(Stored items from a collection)
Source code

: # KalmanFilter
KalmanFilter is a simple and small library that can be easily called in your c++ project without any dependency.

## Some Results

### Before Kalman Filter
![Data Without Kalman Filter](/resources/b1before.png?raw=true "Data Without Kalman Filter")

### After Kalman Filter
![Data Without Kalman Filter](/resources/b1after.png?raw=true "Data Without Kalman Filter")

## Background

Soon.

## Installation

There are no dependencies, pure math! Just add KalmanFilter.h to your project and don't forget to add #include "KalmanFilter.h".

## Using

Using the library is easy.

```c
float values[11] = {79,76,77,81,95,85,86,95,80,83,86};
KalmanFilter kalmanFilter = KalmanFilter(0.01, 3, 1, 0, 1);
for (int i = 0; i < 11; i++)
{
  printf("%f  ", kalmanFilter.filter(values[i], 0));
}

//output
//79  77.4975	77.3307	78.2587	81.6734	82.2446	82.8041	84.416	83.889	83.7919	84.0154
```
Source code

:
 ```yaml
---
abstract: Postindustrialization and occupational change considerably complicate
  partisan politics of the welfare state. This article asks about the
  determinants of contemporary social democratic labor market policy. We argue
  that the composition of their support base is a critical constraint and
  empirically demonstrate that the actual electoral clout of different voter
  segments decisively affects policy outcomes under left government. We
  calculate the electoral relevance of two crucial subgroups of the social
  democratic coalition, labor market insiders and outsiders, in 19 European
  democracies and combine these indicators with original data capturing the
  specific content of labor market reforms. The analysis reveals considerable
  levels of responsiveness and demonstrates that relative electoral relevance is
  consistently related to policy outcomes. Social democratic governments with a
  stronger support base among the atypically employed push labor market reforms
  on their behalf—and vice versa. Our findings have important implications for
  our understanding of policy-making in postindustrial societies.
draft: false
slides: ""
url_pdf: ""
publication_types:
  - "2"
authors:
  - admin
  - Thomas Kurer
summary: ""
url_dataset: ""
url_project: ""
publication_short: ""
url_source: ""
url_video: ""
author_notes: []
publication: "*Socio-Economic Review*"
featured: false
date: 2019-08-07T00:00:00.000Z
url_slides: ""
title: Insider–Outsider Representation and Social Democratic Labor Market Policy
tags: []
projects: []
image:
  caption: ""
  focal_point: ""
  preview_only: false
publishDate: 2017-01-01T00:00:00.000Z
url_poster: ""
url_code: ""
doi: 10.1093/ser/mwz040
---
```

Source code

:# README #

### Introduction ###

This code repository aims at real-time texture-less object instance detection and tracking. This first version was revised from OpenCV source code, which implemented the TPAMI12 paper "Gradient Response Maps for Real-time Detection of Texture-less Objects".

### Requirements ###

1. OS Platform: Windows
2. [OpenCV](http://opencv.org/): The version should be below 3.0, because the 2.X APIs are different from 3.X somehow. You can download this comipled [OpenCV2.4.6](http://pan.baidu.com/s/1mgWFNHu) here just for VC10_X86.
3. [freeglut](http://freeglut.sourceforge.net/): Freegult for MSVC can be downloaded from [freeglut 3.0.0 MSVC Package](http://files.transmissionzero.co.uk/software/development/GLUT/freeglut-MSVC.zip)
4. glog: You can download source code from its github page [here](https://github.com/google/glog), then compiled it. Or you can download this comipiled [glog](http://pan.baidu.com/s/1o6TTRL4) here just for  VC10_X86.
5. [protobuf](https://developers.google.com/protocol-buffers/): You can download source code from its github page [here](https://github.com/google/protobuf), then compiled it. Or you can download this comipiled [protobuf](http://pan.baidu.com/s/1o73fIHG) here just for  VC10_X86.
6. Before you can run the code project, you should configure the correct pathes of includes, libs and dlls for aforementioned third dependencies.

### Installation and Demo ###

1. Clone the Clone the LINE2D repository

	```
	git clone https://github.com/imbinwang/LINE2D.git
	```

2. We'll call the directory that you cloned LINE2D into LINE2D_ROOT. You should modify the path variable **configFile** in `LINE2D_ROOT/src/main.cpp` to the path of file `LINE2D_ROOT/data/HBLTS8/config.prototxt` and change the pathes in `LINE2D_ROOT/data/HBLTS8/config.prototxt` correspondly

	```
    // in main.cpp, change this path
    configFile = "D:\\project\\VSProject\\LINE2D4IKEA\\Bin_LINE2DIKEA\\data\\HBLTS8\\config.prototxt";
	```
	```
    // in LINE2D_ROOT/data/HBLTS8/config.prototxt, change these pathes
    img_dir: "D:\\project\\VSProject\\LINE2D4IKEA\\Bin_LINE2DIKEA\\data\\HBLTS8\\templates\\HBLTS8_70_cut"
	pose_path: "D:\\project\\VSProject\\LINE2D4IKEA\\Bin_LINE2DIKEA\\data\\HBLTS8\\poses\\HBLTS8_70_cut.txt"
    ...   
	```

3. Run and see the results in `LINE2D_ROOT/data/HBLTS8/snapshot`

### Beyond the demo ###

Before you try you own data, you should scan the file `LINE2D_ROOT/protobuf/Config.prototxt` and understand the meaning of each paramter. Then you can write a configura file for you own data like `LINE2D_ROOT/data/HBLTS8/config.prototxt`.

Exercise aim:
The entries above should be set down again exactly as they appear.

Written answer:
Source code

: # KalmanFilter
KalmanFilter is a simple and small library that can be easily called in your c++ project without any dependency.

## Some Results

### Before Kalman Filter
![Data Without Kalman Filter](/resources/b1before.png?raw=true "Data Without Kalman Filter")

### After Kalman Filter
![Data Without Kalman Filter](/resources/b1after.png?raw=true "Data Without Kalman Filter")

## Background

Soon.

## Installation

There are no dependencies, pure math! Just add KalmanFilter.h to your project and don't forget to add #include "KalmanFilter.h".

## Using

Using the library is easy.

```c
float values[11] = {79,76,77,81,95,85,86,95,80,83,86};
KalmanFilter kalmanFilter = KalmanFilter(0.01, 3, 1, 0, 1);
for (int i = 0; i < 11; i++)
{
  printf("%f  ", kalmanFilter.filter(values[i], 0));
}

//output
//79  77.4975	77.3307	78.2587	81.6734	82.2446	82.8041	84.416	83.889	83.7919	84.0154
```
Source code

:
 ```yaml
---
abstract: Postindustrialization and occupational change considerably complicate
  partisan politics of the welfare state. This article asks about the
  determinants of contemporary social democratic labor market policy. We argue
  that the composition of their support base is a critical constraint and
  empirically demonstrate that the actual electoral clout of different voter
  segments decisively affects policy outcomes under left government. We
  calculate the electoral relevance of two crucial subgroups of the social
  democratic coalition, labor market insiders and outsiders, in 19 European
  democracies and combine these indicators with original data capturing the
  specific content of labor market reforms. The analysis reveals considerable
  levels of responsiveness and demonstrates that relative electoral relevance is
  consistently related to policy outcomes. Social democratic governments with a
  stronger support base among the atypically employed push labor market reforms
  on their behalf—and vice versa. Our findings have important implications for
  our understanding of policy-making in postindustrial societies.
draft: false
slides: ""
url_pdf: ""
publication_types:
  - "2"
authors:
  - admin
  - Thomas Kurer
summary: ""
url_dataset: ""
url_project: ""
publication_short: ""
url_source: ""
url_video: ""
author_notes: []
publication: "*Socio-Economic Review*"
featured: false
date: 2019-08-07T00:00:00.000Z
url_slides: ""
title: Insider–Outsider Representation and Social Democratic Labor Market Policy
tags: []
projects: []
image:
  caption: ""
  focal_point: ""
  preview_only: false
publishDate: 2017-01-01T00:00:00.000Z
url_poster: ""
url_code: ""
doi: 10.1093/ser/mwz040
---
```

Source code

:# README #

### Introduction ###

This code repository aims at real-time texture-less object instance detection and tracking. This first version was revised from OpenCV source code, which implemented the TPAMI12 paper "Gradient Response Maps for Real-time Detection of Texture-less Objects".

### Requirements ###

1. OS Platform: Windows
2. [OpenCV](http://opencv.org/): The version should be below 3.0, because the 2.X APIs are different from 3.X somehow. You can download this comipled [OpenCV2.4.6](http://pan.baidu.com/s/1mgWFNHu) here just for VC10_X86.
3. [freeglut](http://freeglut.sourceforge.net/): Freegult for MSVC can be downloaded from [freeglut 3.0.0 MSVC Package](http://files.transmissionzero.co.uk/software/development/GLUT/freeglut-MSVC.zip)
4. glog: You can download source code from its github page [here](https://github.com/google/glog), then compiled it. Or you can download this comipiled [glog](http://pan.baidu.com/s/1o6TTRL4) here just for  VC10_X86.
5. [protobuf](https://developers.google.com/protocol-buffers/): You can download source code from its github page [here](https://github.com/google/protobuf), then compiled it. Or you can download this comipiled [protobuf](http://pan.baidu.com/s/1o73fIHG) here just for  VC10_X86.
6. Before you can run the code project, you should configure the correct pathes of includes, libs and dlls for aforementioned third dependencies.

### Installation and Demo ###

1. Clone the Clone the LINE2D repository

	```
	git clone https://github.com/imbinwang/LINE2D.git
	```

2. We'll call the directory that you cloned LINE2D into LINE2D_ROOT. You should modify the path variable **configFile** in `LINE2D_ROOT/src/main.cpp` to the path of file `LINE2D_ROOT/data/HBLTS8/config.prototxt` and change the pathes in `LINE2D_ROOT/data/HBLTS8/config.prototxt` correspondly

	```
    // in main.cpp, change this path
    configFile = "D:\\project\\VSProject\\LINE2D4IKEA\\Bin_LINE2DIKEA\\data\\HBLTS8\\config.prototxt";
	```
	```
    // in LINE2D_ROOT/data/HBLTS8/config.prototxt, change these pathes
    img_dir: "D:\\project\\VSProject\\LINE2D4IKEA\\Bin_LINE2DIKEA\\data\\HBLTS8\\templates\\HBLTS8_70_cut"
	pose_path: "D:\\project\\VSProject\\LINE2D4IKEA\\Bin_LINE2DIKEA\\data\\HBLTS8\\poses\\HBLTS8_70_cut.txt"
    ...   
	```

3. Run and see the results in `LINE2D_ROOT/data/HBLTS8/snapshot`

### Beyond the demo ###

Before you try you own data, you should scan the file `LINE2D_ROOT/protobuf/Config.prototxt` and understand the meaning of each paramter. Then you can write a configura file for you own data like `LINE2D_ROOT/data/HBLTS8/config.prototxt`.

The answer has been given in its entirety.